== Segment start ==

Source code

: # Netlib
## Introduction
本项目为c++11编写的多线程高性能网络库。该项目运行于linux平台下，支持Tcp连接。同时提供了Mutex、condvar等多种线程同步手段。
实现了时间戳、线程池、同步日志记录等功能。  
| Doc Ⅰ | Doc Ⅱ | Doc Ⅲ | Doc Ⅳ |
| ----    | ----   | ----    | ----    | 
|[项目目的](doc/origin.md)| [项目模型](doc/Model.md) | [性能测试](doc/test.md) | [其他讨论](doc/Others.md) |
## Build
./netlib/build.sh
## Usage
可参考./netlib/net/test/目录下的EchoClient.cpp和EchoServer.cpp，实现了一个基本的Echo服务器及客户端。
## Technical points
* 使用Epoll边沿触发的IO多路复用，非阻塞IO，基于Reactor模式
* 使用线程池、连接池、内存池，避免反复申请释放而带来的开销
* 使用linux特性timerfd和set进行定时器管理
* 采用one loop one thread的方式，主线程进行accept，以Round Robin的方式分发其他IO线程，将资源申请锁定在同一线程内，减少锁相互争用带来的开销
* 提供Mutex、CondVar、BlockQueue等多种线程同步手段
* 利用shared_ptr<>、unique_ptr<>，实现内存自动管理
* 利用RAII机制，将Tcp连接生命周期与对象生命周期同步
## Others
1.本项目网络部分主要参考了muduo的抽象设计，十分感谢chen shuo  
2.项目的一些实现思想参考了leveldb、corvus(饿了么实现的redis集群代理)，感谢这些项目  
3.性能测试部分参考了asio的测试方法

== Segment end ==
== Segment start ==

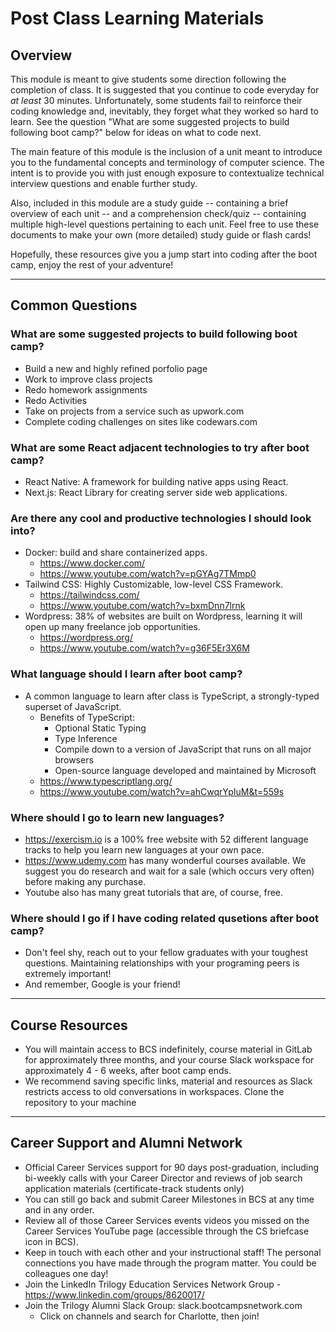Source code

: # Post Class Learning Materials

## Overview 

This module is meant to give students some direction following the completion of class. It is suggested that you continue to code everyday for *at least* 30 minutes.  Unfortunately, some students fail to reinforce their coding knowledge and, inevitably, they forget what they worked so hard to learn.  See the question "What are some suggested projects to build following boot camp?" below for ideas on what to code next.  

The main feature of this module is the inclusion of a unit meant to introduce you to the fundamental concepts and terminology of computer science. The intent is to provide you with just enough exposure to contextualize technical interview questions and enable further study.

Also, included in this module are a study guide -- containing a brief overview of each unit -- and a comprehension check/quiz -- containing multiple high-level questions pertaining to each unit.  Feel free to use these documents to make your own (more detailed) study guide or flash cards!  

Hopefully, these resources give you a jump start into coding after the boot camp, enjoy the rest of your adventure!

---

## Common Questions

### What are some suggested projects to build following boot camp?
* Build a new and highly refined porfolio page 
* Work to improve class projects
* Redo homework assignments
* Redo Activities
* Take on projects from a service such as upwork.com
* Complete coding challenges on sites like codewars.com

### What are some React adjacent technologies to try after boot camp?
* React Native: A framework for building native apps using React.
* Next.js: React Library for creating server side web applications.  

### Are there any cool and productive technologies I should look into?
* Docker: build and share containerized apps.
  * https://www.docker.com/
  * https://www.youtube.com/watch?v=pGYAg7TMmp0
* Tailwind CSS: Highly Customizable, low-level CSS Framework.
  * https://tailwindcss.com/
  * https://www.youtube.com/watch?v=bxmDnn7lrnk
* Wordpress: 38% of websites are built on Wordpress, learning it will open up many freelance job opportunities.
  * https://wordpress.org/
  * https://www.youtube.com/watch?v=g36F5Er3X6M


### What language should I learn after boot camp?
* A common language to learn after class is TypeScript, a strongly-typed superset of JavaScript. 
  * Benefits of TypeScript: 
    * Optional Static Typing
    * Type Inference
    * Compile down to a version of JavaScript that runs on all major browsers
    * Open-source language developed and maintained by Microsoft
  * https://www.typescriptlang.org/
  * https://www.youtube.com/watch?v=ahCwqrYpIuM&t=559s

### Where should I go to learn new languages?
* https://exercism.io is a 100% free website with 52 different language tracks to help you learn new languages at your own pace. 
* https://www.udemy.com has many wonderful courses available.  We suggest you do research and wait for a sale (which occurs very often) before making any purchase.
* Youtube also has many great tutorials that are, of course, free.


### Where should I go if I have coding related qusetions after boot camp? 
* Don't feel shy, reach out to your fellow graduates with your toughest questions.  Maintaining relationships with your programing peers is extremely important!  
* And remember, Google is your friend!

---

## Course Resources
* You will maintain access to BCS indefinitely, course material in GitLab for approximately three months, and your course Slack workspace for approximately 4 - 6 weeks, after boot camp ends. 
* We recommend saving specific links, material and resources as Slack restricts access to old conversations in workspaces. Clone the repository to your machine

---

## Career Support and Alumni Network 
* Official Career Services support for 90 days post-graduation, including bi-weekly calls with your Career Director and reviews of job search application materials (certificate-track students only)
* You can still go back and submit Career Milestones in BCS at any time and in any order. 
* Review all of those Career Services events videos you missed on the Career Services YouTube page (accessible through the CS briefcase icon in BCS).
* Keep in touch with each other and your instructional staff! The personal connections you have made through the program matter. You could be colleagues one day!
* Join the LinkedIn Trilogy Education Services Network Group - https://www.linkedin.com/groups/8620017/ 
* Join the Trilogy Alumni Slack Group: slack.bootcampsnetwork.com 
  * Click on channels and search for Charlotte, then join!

== Segment end ==

Using the entries above, give again exactly the lines from the line holding "in any order." through the line holding "Charlotte, then join!". Include both end lines and nothing else.

* You can still go back and submit Career Milestones in BCS at any time and in any order. 
* Review all of those Career Services events videos you missed on the Career Services YouTube page (accessible through the CS briefcase icon in BCS).
* Keep in touch with each other and your instructional staff! The personal connections you have made through the program matter. You could be colleagues one day!
* Join the LinkedIn Trilogy Education Services Network Group - https://www.linkedin.com/groups/8620017/ 
* Join the Trilogy Alumni Slack Group: slack.bootcampsnetwork.com 
  * Click on channels and search for Charlotte, then join!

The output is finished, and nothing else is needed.